## What is required
Each entry below must be repeated word for word.

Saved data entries
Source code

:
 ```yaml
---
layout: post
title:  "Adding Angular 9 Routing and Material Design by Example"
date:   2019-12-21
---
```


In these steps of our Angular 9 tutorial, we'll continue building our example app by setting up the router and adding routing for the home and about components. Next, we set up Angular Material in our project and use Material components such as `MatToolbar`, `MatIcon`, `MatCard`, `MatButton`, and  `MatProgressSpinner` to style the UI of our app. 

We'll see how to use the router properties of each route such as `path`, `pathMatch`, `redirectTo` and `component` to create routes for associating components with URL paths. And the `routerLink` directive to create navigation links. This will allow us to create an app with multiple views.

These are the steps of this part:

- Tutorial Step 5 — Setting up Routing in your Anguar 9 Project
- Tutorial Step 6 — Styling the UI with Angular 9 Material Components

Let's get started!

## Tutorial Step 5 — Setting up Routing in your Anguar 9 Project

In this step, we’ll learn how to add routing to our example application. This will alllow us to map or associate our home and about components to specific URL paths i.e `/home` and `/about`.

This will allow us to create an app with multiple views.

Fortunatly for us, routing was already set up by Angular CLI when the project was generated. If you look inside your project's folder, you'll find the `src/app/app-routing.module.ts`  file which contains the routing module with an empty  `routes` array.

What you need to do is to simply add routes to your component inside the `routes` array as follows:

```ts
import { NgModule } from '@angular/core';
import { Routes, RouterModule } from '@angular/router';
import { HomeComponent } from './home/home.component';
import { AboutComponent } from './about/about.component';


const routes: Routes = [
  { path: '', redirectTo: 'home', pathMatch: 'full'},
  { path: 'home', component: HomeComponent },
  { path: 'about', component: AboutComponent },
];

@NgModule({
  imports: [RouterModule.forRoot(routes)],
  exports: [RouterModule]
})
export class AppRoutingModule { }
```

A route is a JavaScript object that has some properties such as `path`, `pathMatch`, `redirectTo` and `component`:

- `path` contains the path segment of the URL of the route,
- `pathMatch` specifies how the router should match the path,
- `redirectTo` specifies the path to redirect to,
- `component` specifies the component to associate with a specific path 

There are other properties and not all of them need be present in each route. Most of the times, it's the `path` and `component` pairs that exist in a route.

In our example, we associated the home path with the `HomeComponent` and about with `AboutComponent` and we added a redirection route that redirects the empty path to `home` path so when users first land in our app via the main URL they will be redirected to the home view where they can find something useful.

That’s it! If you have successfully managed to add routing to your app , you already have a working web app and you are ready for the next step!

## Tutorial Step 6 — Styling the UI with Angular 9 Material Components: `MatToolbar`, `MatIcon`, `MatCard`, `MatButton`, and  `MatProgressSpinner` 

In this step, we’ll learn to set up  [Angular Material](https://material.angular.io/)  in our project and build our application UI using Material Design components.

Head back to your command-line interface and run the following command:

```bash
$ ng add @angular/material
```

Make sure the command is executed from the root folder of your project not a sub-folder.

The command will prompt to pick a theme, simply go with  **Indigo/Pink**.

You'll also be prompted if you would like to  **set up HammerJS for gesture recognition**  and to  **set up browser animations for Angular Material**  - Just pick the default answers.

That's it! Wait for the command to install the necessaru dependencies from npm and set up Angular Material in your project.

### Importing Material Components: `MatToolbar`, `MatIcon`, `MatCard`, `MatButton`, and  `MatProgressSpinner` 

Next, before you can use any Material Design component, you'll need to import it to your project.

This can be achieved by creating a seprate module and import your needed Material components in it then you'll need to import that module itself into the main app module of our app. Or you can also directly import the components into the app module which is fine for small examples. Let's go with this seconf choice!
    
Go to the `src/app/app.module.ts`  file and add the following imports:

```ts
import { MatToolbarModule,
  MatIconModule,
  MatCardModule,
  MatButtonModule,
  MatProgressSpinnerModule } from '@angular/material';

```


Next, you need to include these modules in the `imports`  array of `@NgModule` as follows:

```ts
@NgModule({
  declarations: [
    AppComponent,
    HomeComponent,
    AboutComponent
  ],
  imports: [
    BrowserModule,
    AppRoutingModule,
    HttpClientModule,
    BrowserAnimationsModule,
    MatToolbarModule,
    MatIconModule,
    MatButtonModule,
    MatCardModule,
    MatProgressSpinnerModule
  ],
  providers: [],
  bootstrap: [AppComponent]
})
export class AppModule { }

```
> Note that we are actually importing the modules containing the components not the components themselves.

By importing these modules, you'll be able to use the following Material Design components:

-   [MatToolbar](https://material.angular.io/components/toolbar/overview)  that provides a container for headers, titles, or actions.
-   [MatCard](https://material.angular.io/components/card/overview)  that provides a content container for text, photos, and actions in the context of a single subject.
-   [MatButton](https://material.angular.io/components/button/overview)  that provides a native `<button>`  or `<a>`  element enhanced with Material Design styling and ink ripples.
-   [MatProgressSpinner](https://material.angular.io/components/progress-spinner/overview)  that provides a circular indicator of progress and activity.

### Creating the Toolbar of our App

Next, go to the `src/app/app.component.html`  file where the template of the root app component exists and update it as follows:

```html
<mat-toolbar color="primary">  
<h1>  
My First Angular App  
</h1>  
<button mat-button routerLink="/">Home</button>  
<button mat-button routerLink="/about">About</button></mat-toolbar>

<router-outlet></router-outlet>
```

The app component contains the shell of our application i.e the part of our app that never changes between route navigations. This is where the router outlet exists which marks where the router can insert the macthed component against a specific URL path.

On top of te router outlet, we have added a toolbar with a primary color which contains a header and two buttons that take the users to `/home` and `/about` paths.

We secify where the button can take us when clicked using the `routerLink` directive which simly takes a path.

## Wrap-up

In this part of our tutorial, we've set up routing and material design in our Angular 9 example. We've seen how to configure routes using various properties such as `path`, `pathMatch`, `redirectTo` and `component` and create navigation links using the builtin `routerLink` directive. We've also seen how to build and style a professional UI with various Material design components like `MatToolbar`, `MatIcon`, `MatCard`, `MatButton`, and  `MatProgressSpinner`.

## Solution
Source code

:
 ```yaml
---
layout: post
title:  "Adding Angular 9 Routing and Material Design by Example"
date:   2019-12-21
---
```


In these steps of our Angular 9 tutorial, we'll continue building our example app by setting up the router and adding routing for the home and about components. Next, we set up Angular Material in our project and use Material components such as `MatToolbar`, `MatIcon`, `MatCard`, `MatButton`, and  `MatProgressSpinner` to style the UI of our app. 

We'll see how to use the router properties of each route such as `path`, `pathMatch`, `redirectTo` and `component` to create routes for associating components with URL paths. And the `routerLink` directive to create navigation links. This will allow us to create an app with multiple views.

These are the steps of this part:

- Tutorial Step 5 — Setting up Routing in your Anguar 9 Project
- Tutorial Step 6 — Styling the UI with Angular 9 Material Components

Let's get started!

## Tutorial Step 5 — Setting up Routing in your Anguar 9 Project

In this step, we’ll learn how to add routing to our example application. This will alllow us to map or associate our home and about components to specific URL paths i.e `/home` and `/about`.

This will allow us to create an app with multiple views.

Fortunatly for us, routing was already set up by Angular CLI when the project was generated. If you look inside your project's folder, you'll find the `src/app/app-routing.module.ts`  file which contains the routing module with an empty  `routes` array.

What you need to do is to simply add routes to your component inside the `routes` array as follows:

```ts
import { NgModule } from '@angular/core';
import { Routes, RouterModule } from '@angular/router';
import { HomeComponent } from './home/home.component';
import { AboutComponent } from './about/about.component';


const routes: Routes = [
  { path: '', redirectTo: 'home', pathMatch: 'full'},
  { path: 'home', component: HomeComponent },
  { path: 'about', component: AboutComponent },
];

@NgModule({
  imports: [RouterModule.forRoot(routes)],
  exports: [RouterModule]
})
export class AppRoutingModule { }
```

A route is a JavaScript object that has some properties such as `path`, `pathMatch`, `redirectTo` and `component`:

- `path` contains the path segment of the URL of the route,
- `pathMatch` specifies how the router should match the path,
- `redirectTo` specifies the path to redirect to,
- `component` specifies the component to associate with a specific path 

There are other properties and not all of them need be present in each route. Most of the times, it's the `path` and `component` pairs that exist in a route.

In our example, we associated the home path with the `HomeComponent` and about with `AboutComponent` and we added a redirection route that redirects the empty path to `home` path so when users first land in our app via the main URL they will be redirected to the home view where they can find something useful.

That’s it! If you have successfully managed to add routing to your app , you already have a working web app and you are ready for the next step!

## Tutorial Step 6 — Styling the UI with Angular 9 Material Components: `MatToolbar`, `MatIcon`, `MatCard`, `MatButton`, and  `MatProgressSpinner` 

In this step, we’ll learn to set up  [Angular Material](https://material.angular.io/)  in our project and build our application UI using Material Design components.

Head back to your command-line interface and run the following command:

```bash
$ ng add @angular/material
```

Make sure the command is executed from the root folder of your project not a sub-folder.

The command will prompt to pick a theme, simply go with  **Indigo/Pink**.

You'll also be prompted if you would like to  **set up HammerJS for gesture recognition**  and to  **set up browser animations for Angular Material**  - Just pick the default answers.

That's it! Wait for the command to install the necessaru dependencies from npm and set up Angular Material in your project.

### Importing Material Components: `MatToolbar`, `MatIcon`, `MatCard`, `MatButton`, and  `MatProgressSpinner` 

Next, before you can use any Material Design component, you'll need to import it to your project.

This can be achieved by creating a seprate module and import your needed Material components in it then you'll need to import that module itself into the main app module of our app. Or you can also directly import the components into the app module which is fine for small examples. Let's go with this seconf choice!
    
Go to the `src/app/app.module.ts`  file and add the following imports:

```ts
import { MatToolbarModule,
  MatIconModule,
  MatCardModule,
  MatButtonModule,
  MatProgressSpinnerModule } from '@angular/material';

```


Next, you need to include these modules in the `imports`  array of `@NgModule` as follows:

```ts
@NgModule({
  declarations: [
    AppComponent,
    HomeComponent,
    AboutComponent
  ],
  imports: [
    BrowserModule,
    AppRoutingModule,
    HttpClientModule,
    BrowserAnimationsModule,
    MatToolbarModule,
    MatIconModule,
    MatButtonModule,
    MatCardModule,
    MatProgressSpinnerModule
  ],
  providers: [],
  bootstrap: [AppComponent]
})
export class AppModule { }

```
> Note that we are actually importing the modules containing the components not the components themselves.

By importing these modules, you'll be able to use the following Material Design components:

-   [MatToolbar](https://material.angular.io/components/toolbar/overview)  that provides a container for headers, titles, or actions.
-   [MatCard](https://material.angular.io/components/card/overview)  that provides a content container for text, photos, and actions in the context of a single subject.
-   [MatButton](https://material.angular.io/components/button/overview)  that provides a native `<button>`  or `<a>`  element enhanced with Material Design styling and ink ripples.
-   [MatProgressSpinner](https://material.angular.io/components/progress-spinner/overview)  that provides a circular indicator of progress and activity.

### Creating the Toolbar of our App

Next, go to the `src/app/app.component.html`  file where the template of the root app component exists and update it as follows:

```html
<mat-toolbar color="primary">  
<h1>  
My First Angular App  
</h1>  
<button mat-button routerLink="/">Home</button>  
<button mat-button routerLink="/about">About</button></mat-toolbar>

<router-outlet></router-outlet>
```

The app component contains the shell of our application i.e the part of our app that never changes between route navigations. This is where the router outlet exists which marks where the router can insert the macthed component against a specific URL path.

On top of te router outlet, we have added a toolbar with a primary color which contains a header and two buttons that take the users to `/home` and `/about` paths.

We secify where the button can take us when clicked using the `routerLink` directive which simly takes a path.

## Wrap-up

In this part of our tutorial, we've set up routing and material design in our Angular 9 example. We've seen how to configure routes using various properties such as `path`, `pathMatch`, `redirectTo` and `component` and create navigation links using the builtin `routerLink` directive. We've also seen how to build and style a professional UI with various Material design components like `MatToolbar`, `MatIcon`, `MatCard`, `MatButton`, and  `MatProgressSpinner`.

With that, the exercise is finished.